━━━ AVAILABLE RECORDS

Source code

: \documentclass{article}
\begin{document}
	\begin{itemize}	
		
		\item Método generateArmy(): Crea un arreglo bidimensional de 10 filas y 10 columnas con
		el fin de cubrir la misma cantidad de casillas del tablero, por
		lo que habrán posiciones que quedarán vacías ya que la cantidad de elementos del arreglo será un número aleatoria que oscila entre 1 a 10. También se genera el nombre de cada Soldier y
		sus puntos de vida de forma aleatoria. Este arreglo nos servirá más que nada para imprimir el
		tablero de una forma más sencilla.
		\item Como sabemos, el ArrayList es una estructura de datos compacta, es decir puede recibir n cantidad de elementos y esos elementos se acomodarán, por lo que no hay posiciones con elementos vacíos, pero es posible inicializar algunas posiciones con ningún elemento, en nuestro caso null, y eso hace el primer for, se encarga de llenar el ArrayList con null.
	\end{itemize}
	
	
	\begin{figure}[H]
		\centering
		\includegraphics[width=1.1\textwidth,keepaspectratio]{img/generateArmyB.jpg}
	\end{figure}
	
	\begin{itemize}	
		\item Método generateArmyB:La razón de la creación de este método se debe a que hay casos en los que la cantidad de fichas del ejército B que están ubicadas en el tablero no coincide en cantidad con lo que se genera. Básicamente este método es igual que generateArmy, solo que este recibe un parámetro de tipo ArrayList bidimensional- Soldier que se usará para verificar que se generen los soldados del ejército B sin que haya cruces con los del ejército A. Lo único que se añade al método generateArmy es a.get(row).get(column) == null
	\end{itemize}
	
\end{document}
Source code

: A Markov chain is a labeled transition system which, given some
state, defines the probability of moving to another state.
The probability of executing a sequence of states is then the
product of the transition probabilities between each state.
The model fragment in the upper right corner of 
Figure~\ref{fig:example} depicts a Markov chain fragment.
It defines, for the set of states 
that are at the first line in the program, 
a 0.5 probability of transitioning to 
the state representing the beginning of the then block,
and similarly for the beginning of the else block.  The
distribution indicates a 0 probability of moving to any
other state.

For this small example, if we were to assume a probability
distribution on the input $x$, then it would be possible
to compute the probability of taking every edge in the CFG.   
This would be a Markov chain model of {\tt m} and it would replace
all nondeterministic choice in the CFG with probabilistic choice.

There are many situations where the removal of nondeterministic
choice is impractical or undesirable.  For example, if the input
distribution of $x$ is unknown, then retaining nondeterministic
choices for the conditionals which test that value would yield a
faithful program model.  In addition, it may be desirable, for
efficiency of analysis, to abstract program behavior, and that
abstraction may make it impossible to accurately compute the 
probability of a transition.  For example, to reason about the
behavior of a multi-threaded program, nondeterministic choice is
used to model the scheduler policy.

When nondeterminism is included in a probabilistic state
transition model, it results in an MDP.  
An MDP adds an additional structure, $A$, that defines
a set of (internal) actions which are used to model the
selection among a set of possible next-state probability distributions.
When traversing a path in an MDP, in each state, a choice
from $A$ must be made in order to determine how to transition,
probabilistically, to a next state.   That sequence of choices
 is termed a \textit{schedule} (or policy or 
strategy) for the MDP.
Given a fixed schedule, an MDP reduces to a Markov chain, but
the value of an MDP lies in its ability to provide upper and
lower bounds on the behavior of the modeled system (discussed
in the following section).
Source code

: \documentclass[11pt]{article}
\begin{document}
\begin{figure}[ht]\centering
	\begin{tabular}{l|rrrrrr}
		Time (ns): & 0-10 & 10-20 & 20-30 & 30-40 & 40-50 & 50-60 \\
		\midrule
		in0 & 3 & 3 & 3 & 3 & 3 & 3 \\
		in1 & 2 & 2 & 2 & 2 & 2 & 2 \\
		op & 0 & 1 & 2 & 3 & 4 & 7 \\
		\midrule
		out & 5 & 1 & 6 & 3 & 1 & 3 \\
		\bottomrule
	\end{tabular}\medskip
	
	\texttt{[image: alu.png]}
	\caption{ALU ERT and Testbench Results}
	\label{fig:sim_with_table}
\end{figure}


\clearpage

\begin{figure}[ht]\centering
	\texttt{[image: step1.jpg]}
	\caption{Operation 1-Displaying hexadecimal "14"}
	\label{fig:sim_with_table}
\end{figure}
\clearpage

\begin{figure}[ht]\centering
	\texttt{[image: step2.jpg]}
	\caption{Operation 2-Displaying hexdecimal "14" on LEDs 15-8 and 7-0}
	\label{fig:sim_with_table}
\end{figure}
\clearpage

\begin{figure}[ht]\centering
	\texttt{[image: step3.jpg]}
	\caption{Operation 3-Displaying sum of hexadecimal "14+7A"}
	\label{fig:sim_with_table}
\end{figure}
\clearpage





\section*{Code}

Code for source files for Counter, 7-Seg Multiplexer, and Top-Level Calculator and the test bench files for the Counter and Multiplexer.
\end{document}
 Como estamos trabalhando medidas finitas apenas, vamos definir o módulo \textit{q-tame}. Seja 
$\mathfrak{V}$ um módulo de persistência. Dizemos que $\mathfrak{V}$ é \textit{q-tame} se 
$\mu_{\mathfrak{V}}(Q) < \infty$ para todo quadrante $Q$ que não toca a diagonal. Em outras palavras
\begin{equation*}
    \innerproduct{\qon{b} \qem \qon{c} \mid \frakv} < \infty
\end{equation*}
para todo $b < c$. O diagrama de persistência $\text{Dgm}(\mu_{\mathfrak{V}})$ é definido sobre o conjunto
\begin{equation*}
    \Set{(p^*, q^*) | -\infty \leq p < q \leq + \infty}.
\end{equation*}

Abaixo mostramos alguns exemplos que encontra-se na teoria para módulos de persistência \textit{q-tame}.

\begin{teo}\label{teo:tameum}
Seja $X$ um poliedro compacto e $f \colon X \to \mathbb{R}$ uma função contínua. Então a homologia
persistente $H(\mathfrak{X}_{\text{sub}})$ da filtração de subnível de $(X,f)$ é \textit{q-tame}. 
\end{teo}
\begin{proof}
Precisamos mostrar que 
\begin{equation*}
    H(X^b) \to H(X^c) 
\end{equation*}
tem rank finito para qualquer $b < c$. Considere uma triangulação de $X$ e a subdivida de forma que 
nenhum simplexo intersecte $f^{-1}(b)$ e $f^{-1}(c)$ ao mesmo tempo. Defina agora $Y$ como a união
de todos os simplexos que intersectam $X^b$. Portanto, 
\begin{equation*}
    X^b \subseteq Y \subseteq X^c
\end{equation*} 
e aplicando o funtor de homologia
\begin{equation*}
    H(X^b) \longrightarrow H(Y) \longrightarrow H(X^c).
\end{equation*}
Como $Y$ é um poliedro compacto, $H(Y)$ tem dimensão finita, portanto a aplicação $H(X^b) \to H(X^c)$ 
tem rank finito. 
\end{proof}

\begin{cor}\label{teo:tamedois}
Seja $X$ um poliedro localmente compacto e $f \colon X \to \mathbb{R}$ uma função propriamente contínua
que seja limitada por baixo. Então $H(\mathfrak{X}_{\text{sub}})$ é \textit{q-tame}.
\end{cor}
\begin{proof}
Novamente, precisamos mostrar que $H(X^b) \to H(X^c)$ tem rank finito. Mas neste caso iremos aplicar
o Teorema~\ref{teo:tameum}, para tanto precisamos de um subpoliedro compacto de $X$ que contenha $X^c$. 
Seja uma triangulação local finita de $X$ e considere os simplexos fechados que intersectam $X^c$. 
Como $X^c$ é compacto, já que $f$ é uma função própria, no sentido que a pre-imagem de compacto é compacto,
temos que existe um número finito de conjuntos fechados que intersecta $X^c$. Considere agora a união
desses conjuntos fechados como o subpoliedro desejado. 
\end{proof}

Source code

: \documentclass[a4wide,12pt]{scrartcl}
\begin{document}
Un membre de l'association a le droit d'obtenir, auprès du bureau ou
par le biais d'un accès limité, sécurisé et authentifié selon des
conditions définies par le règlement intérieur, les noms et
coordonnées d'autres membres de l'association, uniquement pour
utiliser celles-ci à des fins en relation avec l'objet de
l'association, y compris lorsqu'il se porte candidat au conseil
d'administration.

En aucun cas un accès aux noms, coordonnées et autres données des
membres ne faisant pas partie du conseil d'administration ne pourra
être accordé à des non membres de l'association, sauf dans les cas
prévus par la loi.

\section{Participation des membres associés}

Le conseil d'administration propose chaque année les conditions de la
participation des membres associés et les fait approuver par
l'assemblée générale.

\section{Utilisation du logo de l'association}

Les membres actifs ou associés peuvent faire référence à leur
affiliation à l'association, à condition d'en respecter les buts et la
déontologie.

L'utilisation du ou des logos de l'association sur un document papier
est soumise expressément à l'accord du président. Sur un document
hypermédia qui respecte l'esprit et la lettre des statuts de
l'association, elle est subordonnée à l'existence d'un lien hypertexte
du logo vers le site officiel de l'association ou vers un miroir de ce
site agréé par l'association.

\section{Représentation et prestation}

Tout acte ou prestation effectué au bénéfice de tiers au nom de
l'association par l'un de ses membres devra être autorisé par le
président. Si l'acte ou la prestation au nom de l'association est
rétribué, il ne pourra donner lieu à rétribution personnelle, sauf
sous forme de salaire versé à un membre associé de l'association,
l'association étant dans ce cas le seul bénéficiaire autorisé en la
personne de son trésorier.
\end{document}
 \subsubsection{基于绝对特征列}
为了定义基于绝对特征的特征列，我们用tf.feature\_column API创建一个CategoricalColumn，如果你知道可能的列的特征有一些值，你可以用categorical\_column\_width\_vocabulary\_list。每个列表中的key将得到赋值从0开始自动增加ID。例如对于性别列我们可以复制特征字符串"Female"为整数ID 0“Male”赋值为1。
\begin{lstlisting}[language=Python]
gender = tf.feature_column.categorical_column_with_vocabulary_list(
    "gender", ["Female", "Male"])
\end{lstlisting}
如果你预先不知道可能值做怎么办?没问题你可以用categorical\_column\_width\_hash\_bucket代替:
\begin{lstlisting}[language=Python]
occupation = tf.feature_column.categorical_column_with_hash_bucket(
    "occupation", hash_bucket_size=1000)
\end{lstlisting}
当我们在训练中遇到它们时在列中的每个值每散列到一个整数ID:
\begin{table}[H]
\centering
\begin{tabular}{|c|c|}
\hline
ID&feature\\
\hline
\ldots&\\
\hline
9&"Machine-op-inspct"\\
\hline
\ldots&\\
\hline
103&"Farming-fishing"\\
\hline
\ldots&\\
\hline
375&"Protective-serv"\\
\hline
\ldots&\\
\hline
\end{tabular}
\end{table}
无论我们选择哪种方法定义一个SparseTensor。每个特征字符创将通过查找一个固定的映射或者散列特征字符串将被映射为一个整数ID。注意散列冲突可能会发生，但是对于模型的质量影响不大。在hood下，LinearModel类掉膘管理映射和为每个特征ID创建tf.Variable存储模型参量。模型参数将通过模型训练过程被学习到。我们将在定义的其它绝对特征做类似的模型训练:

━━━━━━

**GOAL OF THE EXERCISE**
If a line in the data above contains "colon", return that line.

**RESPONSE TO THE EXERCISE**
Seja $X$ um poliedro compacto e $f \colon X \to \mathbb{R}$ uma função contínua. Então a homologia
Seja $X$ um poliedro localmente compacto e $f \colon X \to \mathbb{R}$ uma função propriamente contínua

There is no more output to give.